Since the appearance of Culmann's work, which marked an epoch in the history of graphical statics, the graphical method has attained pretty general dissemination in engineering circles; its advantages over the analytical have been recognized more and more, and its further development kept constantly in view. It is universally applied in the designing of stationary structures, - such as bridges, - for determining the requirements of the individual parts. In machine design, also, the graphical method gives valuable aid in finding the moments to which the machine parts are subjected, and in determining dimensions. Accordingly courses in graphical statics have been introduced in all technical schools.

In all these determinations, however, friction and the special hurtful resistances to motion have not been taken into account. Heretofore all attempts to ascertain these hurtful resistances in machines, and to determine the efficiency which is dependent upon them, and is of such great importance in practice, have been confined to the analytical method, which is often awkward and at times utterly inapplicable. No method is as yet known to me by which the frictional resistances and efficiency of any desired mechanism can be graphically determined. In my lectures on machinery in the polytechnic schools of this place I have endeavored to show the relations existing between the forces in mechanism in a simpler form than that offered by the analytical method. Out of that endeavor has grown the following treatise, which in reality amounts to nothing more than a wider application of the long known but little used angle of friction.

My object in the present treatise was' principally to facilitate study for the students of the technical schools, upon whose time and industry increasing demands are made from day to day; perhaps the work may also be of interest and value to those more advanced.

Although mechanisms, by their very nature, can only effect their object while in motion, or by virtue of the same, yet, for the ascertaining of the relation existing between the various forces, we may always assume as a basis that condition of equilibrium which corresponds to the limit where the slightest increase of the driving-force would produce a motion in the "sense," or direction, of that force. In what follows P will again represent the driving-force and Q the useful resistance. Neglecting for the present any acceleration of the masses, we will suppose a uniform motion in which, at each instant, the work of the force during a small portion of time is just sufficient to overcome the useful resistance Q after the hurtful resistances W have been disposed of. It will then easily appear in what way the accelerating force working upon the mass M in the case of variable motion can be ascertained.

The exterior forces P and Q working upon any mechanism, call forth certain internal forces, or reactions R, between the members of the machine wherever two parts come in contact. These re-actions are to be regarded as two equal and opposing forces occurring at every surface of contact. Every pair of forces thus arising at the same point is, therefore, in equilibrium. We must imagine such re-actions wherever two bodies come in contact, whether the bodies move relatively to each other or not.
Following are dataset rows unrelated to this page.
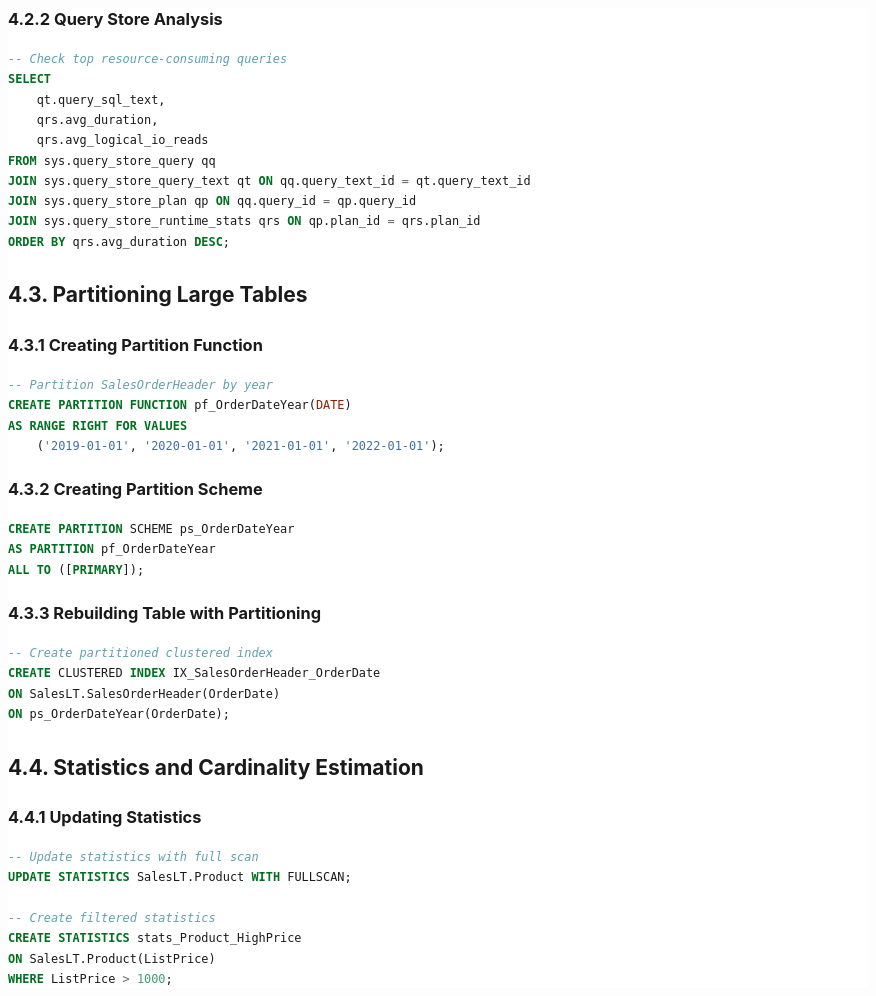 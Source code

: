 ### **4.2.2 Query Store Analysis**
```sql
-- Check top resource-consuming queries
SELECT 
    qt.query_sql_text,
    qrs.avg_duration,
    qrs.avg_logical_io_reads
FROM sys.query_store_query qq
JOIN sys.query_store_query_text qt ON qq.query_text_id = qt.query_text_id
JOIN sys.query_store_plan qp ON qq.query_id = qp.query_id
JOIN sys.query_store_runtime_stats qrs ON qp.plan_id = qrs.plan_id
ORDER BY qrs.avg_duration DESC;
```

## **4.3. Partitioning Large Tables**
### **4.3.1 Creating Partition Function**
```sql
-- Partition SalesOrderHeader by year
CREATE PARTITION FUNCTION pf_OrderDateYear(DATE)
AS RANGE RIGHT FOR VALUES 
    ('2019-01-01', '2020-01-01', '2021-01-01', '2022-01-01');
```

### **4.3.2 Creating Partition Scheme**
```sql
CREATE PARTITION SCHEME ps_OrderDateYear
AS PARTITION pf_OrderDateYear
ALL TO ([PRIMARY]);
```

### **4.3.3 Rebuilding Table with Partitioning**
```sql
-- Create partitioned clustered index
CREATE CLUSTERED INDEX IX_SalesOrderHeader_OrderDate
ON SalesLT.SalesOrderHeader(OrderDate)
ON ps_OrderDateYear(OrderDate);
```

## **4.4. Statistics and Cardinality Estimation**
### **4.4.1 Updating Statistics**
```sql
-- Update statistics with full scan
UPDATE STATISTICS SalesLT.Product WITH FULLSCAN;

-- Create filtered statistics
CREATE STATISTICS stats_Product_HighPrice
ON SalesLT.Product(ListPrice)
WHERE ListPrice > 1000;
```
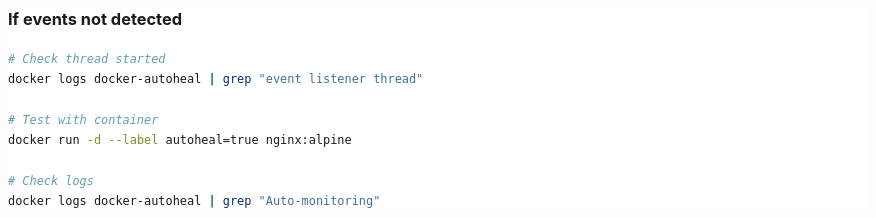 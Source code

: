 ### If events not detected
```bash
# Check thread started
docker logs docker-autoheal | grep "event listener thread"

# Test with container
docker run -d --label autoheal=true nginx:alpine

# Check logs
docker logs docker-autoheal | grep "Auto-monitoring"
```

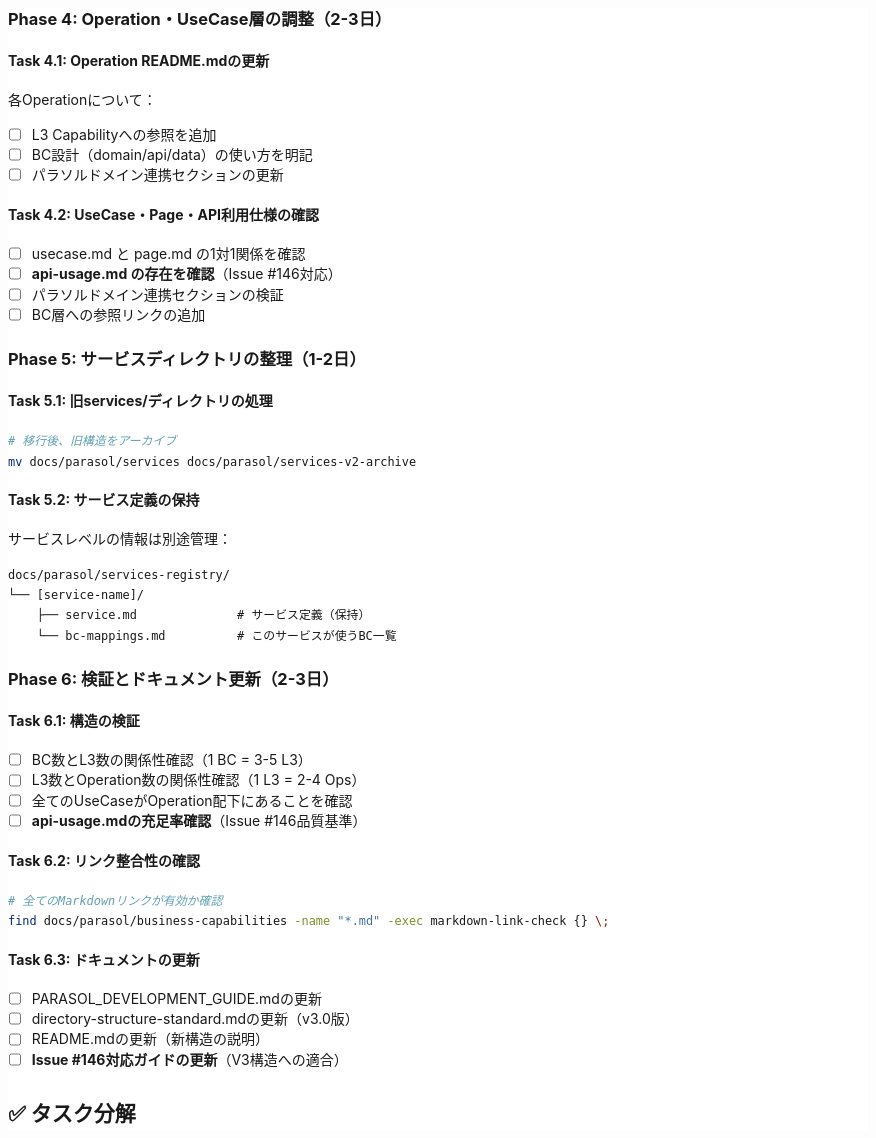 ### Phase 4: Operation・UseCase層の調整（2-3日）

#### Task 4.1: Operation README.mdの更新
各Operationについて：
- [ ] L3 Capabilityへの参照を追加
- [ ] BC設計（domain/api/data）の使い方を明記
- [ ] パラソルドメイン連携セクションの更新

#### Task 4.2: UseCase・Page・API利用仕様の確認
- [ ] usecase.md と page.md の1対1関係を確認
- [ ] **api-usage.md の存在を確認**（Issue #146対応）
- [ ] パラソルドメイン連携セクションの検証
- [ ] BC層への参照リンクの追加

### Phase 5: サービスディレクトリの整理（1-2日）

#### Task 5.1: 旧services/ディレクトリの処理
```bash
# 移行後、旧構造をアーカイブ
mv docs/parasol/services docs/parasol/services-v2-archive
```

#### Task 5.2: サービス定義の保持
サービスレベルの情報は別途管理：
```
docs/parasol/services-registry/
└── [service-name]/
    ├── service.md              # サービス定義（保持）
    └── bc-mappings.md          # このサービスが使うBC一覧
```

### Phase 6: 検証とドキュメント更新（2-3日）

#### Task 6.1: 構造の検証
- [ ] BC数とL3数の関係性確認（1 BC = 3-5 L3）
- [ ] L3数とOperation数の関係性確認（1 L3 = 2-4 Ops）
- [ ] 全てのUseCaseがOperation配下にあることを確認
- [ ] **api-usage.mdの充足率確認**（Issue #146品質基準）

#### Task 6.2: リンク整合性の確認
```bash
# 全てのMarkdownリンクが有効か確認
find docs/parasol/business-capabilities -name "*.md" -exec markdown-link-check {} \;
```

#### Task 6.3: ドキュメントの更新
- [ ] PARASOL_DEVELOPMENT_GUIDE.mdの更新
- [ ] directory-structure-standard.mdの更新（v3.0版）
- [ ] README.mdの更新（新構造の説明）
- [ ] **Issue #146対応ガイドの更新**（V3構造への適合）

## ✅ タスク分解
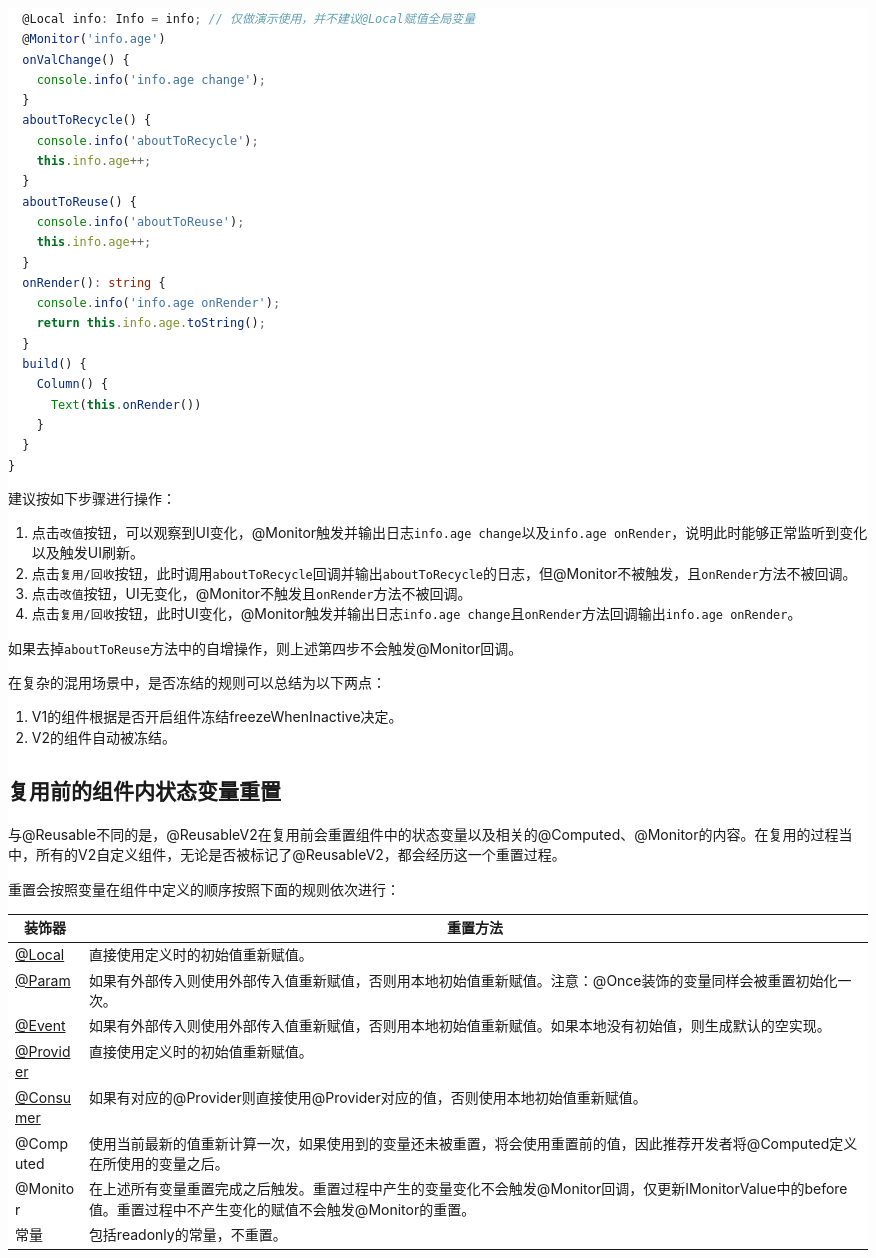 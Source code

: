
 ```ts
  @Local info: Info = info; // 仅做演示使用，并不建议@Local赋值全局变量
  @Monitor('info.age')
  onValChange() {
    console.info('info.age change');
  }
  aboutToRecycle() {
    console.info('aboutToRecycle');
    this.info.age++;
  }
  aboutToReuse() {
    console.info('aboutToReuse');
    this.info.age++;
  }
  onRender(): string {
    console.info('info.age onRender');
    return this.info.age.toString();
  }
  build() {
    Column() {
      Text(this.onRender())
    }
  }
}
```

建议按如下步骤进行操作：

1. 点击`改值`按钮，可以观察到UI变化，\@Monitor触发并输出日志`info.age change`以及`info.age onRender`，说明此时能够正常监听到变化以及触发UI刷新。
2. 点击`复用/回收`按钮，此时调用`aboutToRecycle`回调并输出`aboutToRecycle`的日志，但\@Monitor不被触发，且`onRender`方法不被回调。
3. 点击`改值`按钮，UI无变化，\@Monitor不触发且`onRender`方法不被回调。
4. 点击`复用/回收`按钮，此时UI变化，\@Monitor触发并输出日志`info.age change`且`onRender`方法回调输出`info.age onRender`。

如果去掉`aboutToReuse`方法中的自增操作，则上述第四步不会触发\@Monitor回调。

在复杂的混用场景中，是否冻结的规则可以总结为以下两点：

1. V1的组件根据是否开启组件冻结freezeWhenInactive决定。
2. V2的组件自动被冻结。

## 复用前的组件内状态变量重置

与\@Reusable不同的是，\@ReusableV2在复用前会重置组件中的状态变量以及相关的\@Computed、\@Monitor的内容。在复用的过程当中，所有的V2自定义组件，无论是否被标记了\@ReusableV2，都会经历这一个重置过程。

重置会按照变量在组件中定义的顺序按照下面的规则依次进行：

| 装饰器     | 重置方法                                                     |
| ---------- | ------------------------------------------------------------ |
| [\@Local](./arkts-new-local.md)    | 直接使用定义时的初始值重新赋值。                             |
| [\@Param](./arkts-new-param.md)    | 如果有外部传入则使用外部传入值重新赋值，否则用本地初始值重新赋值。注意：\@Once装饰的变量同样会被重置初始化一次。 |
| [\@Event](./arkts-new-event.md)    | 如果有外部传入则使用外部传入值重新赋值，否则用本地初始值重新赋值。如果本地没有初始值，则生成默认的空实现。 |
| [\@Provider](./arkts-new-Provider-and-Consumer.md) | 直接使用定义时的初始值重新赋值。                             |
| [\@Consumer](./arkts-new-Provider-and-Consumer.md) | 如果有对应的\@Provider则直接使用\@Provider对应的值，否则使用本地初始值重新赋值。 |
| \@Computed | 使用当前最新的值重新计算一次，如果使用到的变量还未被重置，将会使用重置前的值，因此推荐开发者将\@Computed定义在所使用的变量之后。 |
| \@Monitor  | 在上述所有变量重置完成之后触发。重置过程中产生的变量变化不会触发\@Monitor回调，仅更新IMonitorValue中的before值。重置过程中不产生变化的赋值不会触发\@Monitor的重置。 |
| 常量       | 包括readonly的常量，不重置。                                 |
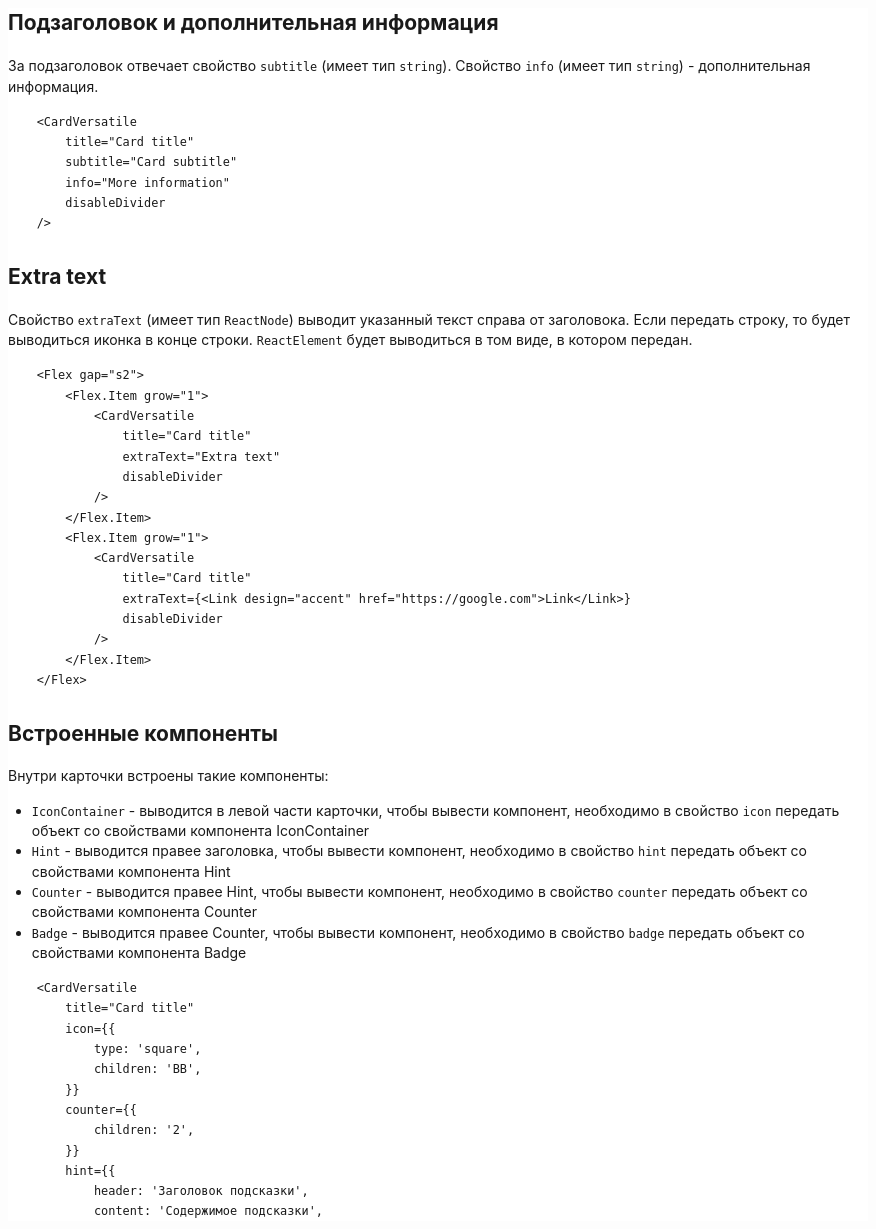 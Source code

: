 
## Подзаголовок и дополнительная информация

За подзаголовок отвечает свойство `subtitle` (имеет тип `string`). Свойство `info` (имеет тип `string`) - дополнительная информация.

```
    <CardVersatile
        title="Card title"
        subtitle="Card subtitle"
        info="More information"
        disableDivider
    />
```

## Extra text

Свойство `extraText` (имеет тип `ReactNode`) выводит указанный текст справа от заголовока.
Если передать строку, то будет выводиться иконка в конце строки. `ReactElement` будет выводиться в том виде, в котором передан.

```
    <Flex gap="s2">
        <Flex.Item grow="1">
            <CardVersatile
                title="Card title"
                extraText="Extra text"
                disableDivider
            />
        </Flex.Item>
        <Flex.Item grow="1">
            <CardVersatile
                title="Card title"
                extraText={<Link design="accent" href="https://google.com">Link</Link>}
                disableDivider
            />
        </Flex.Item>
    </Flex>
```

## Встроенные компоненты

Внутри карточки встроены такие компоненты:
- `IconContainer` - выводится в левой части карточки, чтобы вывести компонент, необходимо в свойство `icon` передать объект со свойствами компонента IconContainer
- `Hint` - выводится правее заголовка, чтобы вывести компонент, необходимо в свойство `hint` передать объект со свойствами компонента Hint
- `Counter` - выводится правее Hint, чтобы вывести компонент, необходимо в свойство `counter` передать объект со свойствами компонента Counter
- `Badge` - выводится правее Counter, чтобы вывести компонент, необходимо в свойство `badge` передать объект со свойствами компонента Badge

```
    <CardVersatile
        title="Card title"
        icon={{
            type: 'square',
            children: 'ВВ',
        }}
        counter={{
            children: '2',
        }}
        hint={{
            header: 'Заголовок подсказки',
            content: 'Содержимое подсказки',
```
We can, therefore, in every case neglect the bodies in contact and think only of the reactions offered by those bodies. Under this supposition, any member of a machine which is acted upon by certain exterior forces P and Q and which is supported at certain points by neighboring bodies, must be under the influence of the exterior forces P and Q and of the reactions R, which are sufficient to replace the imagined supports, in order to be in the supposed limiting condition of equilibrium. The conditions of equilibrium furnish us, in general, with a means by which from the known elements, - direction and magnitude of individual forces, - we may ascertain the unknown. In the majority of cases the intensity of the re-actions of the supports is unknown; of the exterior forces, there is, as a rule, one element - the direction, or intensity, of one force - unknown at first. As regards the direction of the re-action replacing a support, it is determined empirically by the condition that it shall be inclined to the supporting surface at a certain determinate angle whose magnitude depends upon the nature of the two bodies in contact, as to smoothness, hardness, etc. The hurtful resistances to motion, W, which, as previously remarked, arise only at the point of contact between two bodies (i.e., at the supporting surfaces), depend on the nature of the material, and of the sur faces constituting the supports. The size of the angle at which the surfaces of contact will be cut by the direction of the re-action existing between them depends closely, as will be shown in what follows, upon the amount of hurtful resistance generated between the surfaces.

If we suppose, in the next place, that no hurtful resistance W exists, - a condition of affairs which, of course, never occurs in practice, - the angle formed by the direction of reaction and the supporting surface would be a right angle; in other words, when there are no hurtful resistances a supporting surface can only react, at each of its points, in the direction of a normal. With the assumption which thus entirely ignores all hurtful resistances, it is a simple matter to determine the proportion of power and load at every point in a machine; and, for this purpose, a graphical method can be used to good advantage. A few examples will serve to illustrate this procedure.